Nascido na década de 1990, Pedro cresceu acompanhado pelos jogos eletrônicos. “É algo que está na minha geração”, conta. Contudo, afirma que não passava muito tempo jogando, porque sonhava em ser jogador de futebol e precisava se dedicar aos treinos. Mas reconhece que já recebeu “chamadas” dos pais.

— Eles são tranquilos — diz o youtuber. — Eram chamadas para eu fazer outras coisas que deixava de lado para jogar videogame. Mas se estivesse com tudo em dia, eles não implicavam.

Mas mesmo com pais tranquilos, Pedro considera que os responsáveis devem acompanhar de perto o que os filhos jogam, principalmente os jogos on-line, onde as crianças se relacionam com desconhecidos.

— Meus pais sempre souberam os jogos que eu comprava e quando estava jogando — lembra ele. — Acho importante os pais saberem o que o filho está fazendo, jogando e assistindo, não só para limitar. Mas para fazer parte do momento junto.

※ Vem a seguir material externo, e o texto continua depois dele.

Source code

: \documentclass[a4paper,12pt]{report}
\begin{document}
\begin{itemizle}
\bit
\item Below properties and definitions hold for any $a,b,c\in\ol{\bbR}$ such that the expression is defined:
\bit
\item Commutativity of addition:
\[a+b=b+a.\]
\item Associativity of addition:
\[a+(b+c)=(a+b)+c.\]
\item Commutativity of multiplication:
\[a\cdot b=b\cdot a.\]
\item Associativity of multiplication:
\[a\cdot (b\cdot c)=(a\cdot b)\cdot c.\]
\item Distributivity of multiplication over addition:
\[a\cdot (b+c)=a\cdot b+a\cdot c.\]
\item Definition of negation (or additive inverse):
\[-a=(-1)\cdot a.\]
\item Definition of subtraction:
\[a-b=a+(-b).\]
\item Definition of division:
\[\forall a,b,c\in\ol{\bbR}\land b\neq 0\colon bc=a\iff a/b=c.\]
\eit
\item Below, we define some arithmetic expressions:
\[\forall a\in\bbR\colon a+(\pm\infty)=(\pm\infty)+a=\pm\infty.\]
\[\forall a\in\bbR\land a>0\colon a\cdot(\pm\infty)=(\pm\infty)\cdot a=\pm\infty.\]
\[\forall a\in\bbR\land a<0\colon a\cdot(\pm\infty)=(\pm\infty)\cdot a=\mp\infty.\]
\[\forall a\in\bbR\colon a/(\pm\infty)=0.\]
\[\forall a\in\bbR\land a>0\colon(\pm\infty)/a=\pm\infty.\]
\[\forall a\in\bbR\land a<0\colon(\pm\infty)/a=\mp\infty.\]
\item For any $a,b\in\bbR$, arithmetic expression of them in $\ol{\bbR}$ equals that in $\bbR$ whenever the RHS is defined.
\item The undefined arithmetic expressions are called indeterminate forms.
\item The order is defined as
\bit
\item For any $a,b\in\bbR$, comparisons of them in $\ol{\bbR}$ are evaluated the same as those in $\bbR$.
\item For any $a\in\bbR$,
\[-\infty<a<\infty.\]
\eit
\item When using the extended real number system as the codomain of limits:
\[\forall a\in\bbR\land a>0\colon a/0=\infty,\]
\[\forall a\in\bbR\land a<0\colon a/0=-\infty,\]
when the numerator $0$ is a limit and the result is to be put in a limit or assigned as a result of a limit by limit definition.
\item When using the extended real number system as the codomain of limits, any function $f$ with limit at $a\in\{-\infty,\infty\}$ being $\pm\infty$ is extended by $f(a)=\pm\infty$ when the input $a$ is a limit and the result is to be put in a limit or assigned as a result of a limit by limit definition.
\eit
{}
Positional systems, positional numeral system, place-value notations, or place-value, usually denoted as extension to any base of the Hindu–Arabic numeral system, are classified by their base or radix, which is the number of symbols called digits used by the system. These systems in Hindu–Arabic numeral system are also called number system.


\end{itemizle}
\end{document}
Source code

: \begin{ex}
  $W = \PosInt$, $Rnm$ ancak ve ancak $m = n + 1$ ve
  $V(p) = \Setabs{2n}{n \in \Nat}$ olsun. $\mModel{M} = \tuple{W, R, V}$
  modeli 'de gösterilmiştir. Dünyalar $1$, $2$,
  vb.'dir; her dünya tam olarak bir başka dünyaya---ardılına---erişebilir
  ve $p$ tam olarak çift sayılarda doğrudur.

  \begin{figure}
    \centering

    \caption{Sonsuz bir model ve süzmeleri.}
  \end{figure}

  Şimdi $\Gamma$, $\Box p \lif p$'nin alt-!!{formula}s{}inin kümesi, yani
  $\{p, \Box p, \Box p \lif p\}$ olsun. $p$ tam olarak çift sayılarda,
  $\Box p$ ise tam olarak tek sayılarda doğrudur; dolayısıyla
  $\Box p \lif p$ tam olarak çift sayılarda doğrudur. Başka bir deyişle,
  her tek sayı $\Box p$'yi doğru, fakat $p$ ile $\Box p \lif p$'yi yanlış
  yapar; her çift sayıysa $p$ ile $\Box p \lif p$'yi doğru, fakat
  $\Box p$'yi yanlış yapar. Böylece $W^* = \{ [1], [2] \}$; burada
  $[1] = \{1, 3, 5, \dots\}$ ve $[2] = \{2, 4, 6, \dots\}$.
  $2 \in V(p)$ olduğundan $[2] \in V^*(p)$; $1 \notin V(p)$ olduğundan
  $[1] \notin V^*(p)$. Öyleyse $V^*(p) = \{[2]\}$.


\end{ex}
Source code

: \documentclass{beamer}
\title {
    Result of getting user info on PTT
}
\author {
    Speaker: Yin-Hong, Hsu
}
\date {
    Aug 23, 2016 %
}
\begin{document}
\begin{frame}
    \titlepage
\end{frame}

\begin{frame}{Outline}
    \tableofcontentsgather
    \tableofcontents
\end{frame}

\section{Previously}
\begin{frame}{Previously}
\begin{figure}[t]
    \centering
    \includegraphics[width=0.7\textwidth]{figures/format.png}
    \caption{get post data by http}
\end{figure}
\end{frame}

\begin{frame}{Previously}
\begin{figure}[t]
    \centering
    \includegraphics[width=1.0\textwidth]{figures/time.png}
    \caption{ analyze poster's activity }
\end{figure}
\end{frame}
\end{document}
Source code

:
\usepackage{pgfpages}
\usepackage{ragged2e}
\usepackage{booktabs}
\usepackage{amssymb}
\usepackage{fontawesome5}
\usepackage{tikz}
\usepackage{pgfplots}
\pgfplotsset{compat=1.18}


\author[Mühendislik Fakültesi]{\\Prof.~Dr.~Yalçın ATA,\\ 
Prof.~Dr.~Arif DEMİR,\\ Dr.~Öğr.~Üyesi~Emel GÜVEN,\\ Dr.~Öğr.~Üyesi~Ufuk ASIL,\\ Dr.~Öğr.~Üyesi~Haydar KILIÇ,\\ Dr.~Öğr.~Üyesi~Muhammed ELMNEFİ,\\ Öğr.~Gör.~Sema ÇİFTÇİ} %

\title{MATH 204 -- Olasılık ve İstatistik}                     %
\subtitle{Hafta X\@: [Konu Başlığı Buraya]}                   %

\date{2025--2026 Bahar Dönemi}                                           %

Com milhões de seguidores e público formado por crianças e adolescentes, Pedro se preocupa com o formato e os assuntos abordados. O desafio da Baleia Azul, inclusive, foi tema de um vídeo recente, que teve mais de 400 mil visualizações.

— Meu foco principal é entretenimento, mas um dos meus objetivos é fazer isso de forma correta, inserindo alguns valores que considero importante, tratando a todos com respeito, evitando utilizar certos tipos de linguagem — diz Pedro. — Tenho toda uma preocupação para que seja algo positivo mesmo. Se necessário, faço vídeos mais objetivos orientando para algo, como fiz mesmo com a Baleia Azul.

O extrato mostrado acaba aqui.